REQUIRED WORK:
Transcribe everything in the records exactly. Skip the images.

INFORMATION PROVIDED:
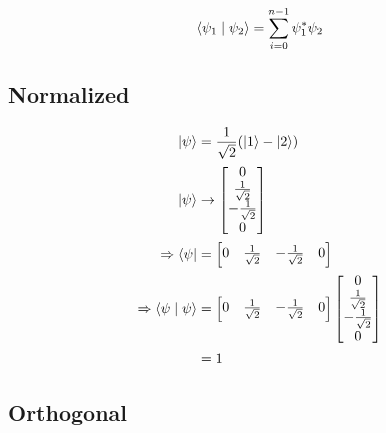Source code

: $$
\braket{\psi_1 \mid \psi_2} = \sum_{i=0}^{n-1} \psi_1^* \psi_2
$$

\subsection{Normalized}

\begin{align}
\ket{\psi} &= \frac{1}{\sqrt{2}}(\ket{1}-\ket{2}) \\
\ket{\psi} &\rightarrow \begin{bmatrix} 0 \\ \frac{1}{\sqrt{2}} \\ -\frac{1}{\sqrt{2}} \\ 0 \end{bmatrix} \\
\Rightarrow \bra{\psi} &= \begin{bmatrix} 0 & \frac{1}{\sqrt{2}} & -\frac{1}{\sqrt{2}} & 0 \end{bmatrix} \\
\Rightarrow \braket{\psi \mid \psi} &= \begin{bmatrix} 0 & \frac{1}{\sqrt{2}} & -\frac{1}{\sqrt{2}} & 0 \end{bmatrix} \begin{bmatrix} 0 \\ \frac{1}{\sqrt{2}} \\ -\frac{1}{\sqrt{2}} \\ 0 \end{bmatrix} \\
&= 1
\end{align}



\subsection{Orthogonal}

WRITTEN ANSWER:
Source code

: $$
\braket{\psi_1 \mid \psi_2} = \sum_{i=0}^{n-1} \psi_1^* \psi_2
$$

\subsection{Normalized}

\begin{align}
\ket{\psi} &= \frac{1}{\sqrt{2}}(\ket{1}-\ket{2}) \\
\ket{\psi} &\rightarrow \begin{bmatrix} 0 \\ \frac{1}{\sqrt{2}} \\ -\frac{1}{\sqrt{2}} \\ 0 \end{bmatrix} \\
\Rightarrow \bra{\psi} &= \begin{bmatrix} 0 & \frac{1}{\sqrt{2}} & -\frac{1}{\sqrt{2}} & 0 \end{bmatrix} \\
\Rightarrow \braket{\psi \mid \psi} &= \begin{bmatrix} 0 & \frac{1}{\sqrt{2}} & -\frac{1}{\sqrt{2}} & 0 \end{bmatrix} \begin{bmatrix} 0 \\ \frac{1}{\sqrt{2}} \\ -\frac{1}{\sqrt{2}} \\ 0 \end{bmatrix} \\
&= 1
\end{align}



\subsection{Orthogonal}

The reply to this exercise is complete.